== REQUIRED ACTION ==
Without the pictures, retype exactly the lines from the top of the entries below through the line that contains "### 2\. ポジションを明確にする".

(Pictures paired with source code)

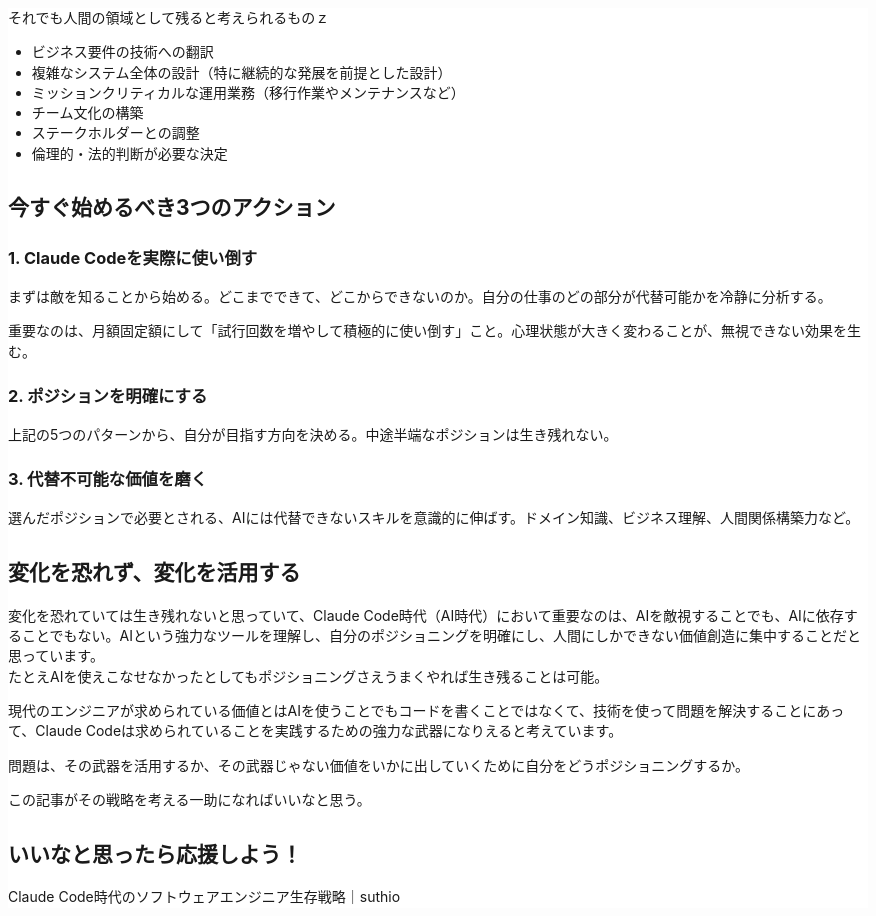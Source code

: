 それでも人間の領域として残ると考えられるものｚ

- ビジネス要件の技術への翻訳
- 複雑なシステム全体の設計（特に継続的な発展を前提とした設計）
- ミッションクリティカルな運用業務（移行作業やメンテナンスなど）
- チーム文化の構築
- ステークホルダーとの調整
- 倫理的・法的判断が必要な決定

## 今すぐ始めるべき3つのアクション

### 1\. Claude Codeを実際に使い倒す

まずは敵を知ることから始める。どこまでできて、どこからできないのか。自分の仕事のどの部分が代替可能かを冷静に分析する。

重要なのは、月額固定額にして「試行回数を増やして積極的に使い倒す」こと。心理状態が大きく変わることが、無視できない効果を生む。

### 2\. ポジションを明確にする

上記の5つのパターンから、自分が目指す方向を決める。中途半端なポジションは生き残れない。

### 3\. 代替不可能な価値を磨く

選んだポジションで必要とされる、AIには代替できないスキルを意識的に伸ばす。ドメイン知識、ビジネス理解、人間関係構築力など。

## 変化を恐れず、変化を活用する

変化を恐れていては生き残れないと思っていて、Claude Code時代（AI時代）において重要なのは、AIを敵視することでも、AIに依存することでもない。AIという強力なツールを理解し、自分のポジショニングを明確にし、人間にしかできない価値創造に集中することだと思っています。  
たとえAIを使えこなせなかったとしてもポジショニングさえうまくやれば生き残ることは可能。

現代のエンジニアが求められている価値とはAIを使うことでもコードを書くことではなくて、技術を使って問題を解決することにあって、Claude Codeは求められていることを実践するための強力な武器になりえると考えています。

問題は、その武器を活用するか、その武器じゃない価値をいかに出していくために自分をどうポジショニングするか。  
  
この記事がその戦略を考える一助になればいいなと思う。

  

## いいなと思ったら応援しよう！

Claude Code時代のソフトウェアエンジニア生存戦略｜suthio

== RESULT OF THIS EXERCISE ==
Source code

: それでも人間の領域として残ると考えられるものｚ

- ビジネス要件の技術への翻訳
- 複雑なシステム全体の設計（特に継続的な発展を前提とした設計）
- ミッションクリティカルな運用業務（移行作業やメンテナンスなど）
- チーム文化の構築
- ステークホルダーとの調整
- 倫理的・法的判断が必要な決定

## 今すぐ始めるべき3つのアクション

### 1\. Claude Codeを実際に使い倒す

まずは敵を知ることから始める。どこまでできて、どこからできないのか。自分の仕事のどの部分が代替可能かを冷静に分析する。

重要なのは、月額固定額にして「試行回数を増やして積極的に使い倒す」こと。心理状態が大きく変わることが、無視できない効果を生む。

### 2\. ポジションを明確にする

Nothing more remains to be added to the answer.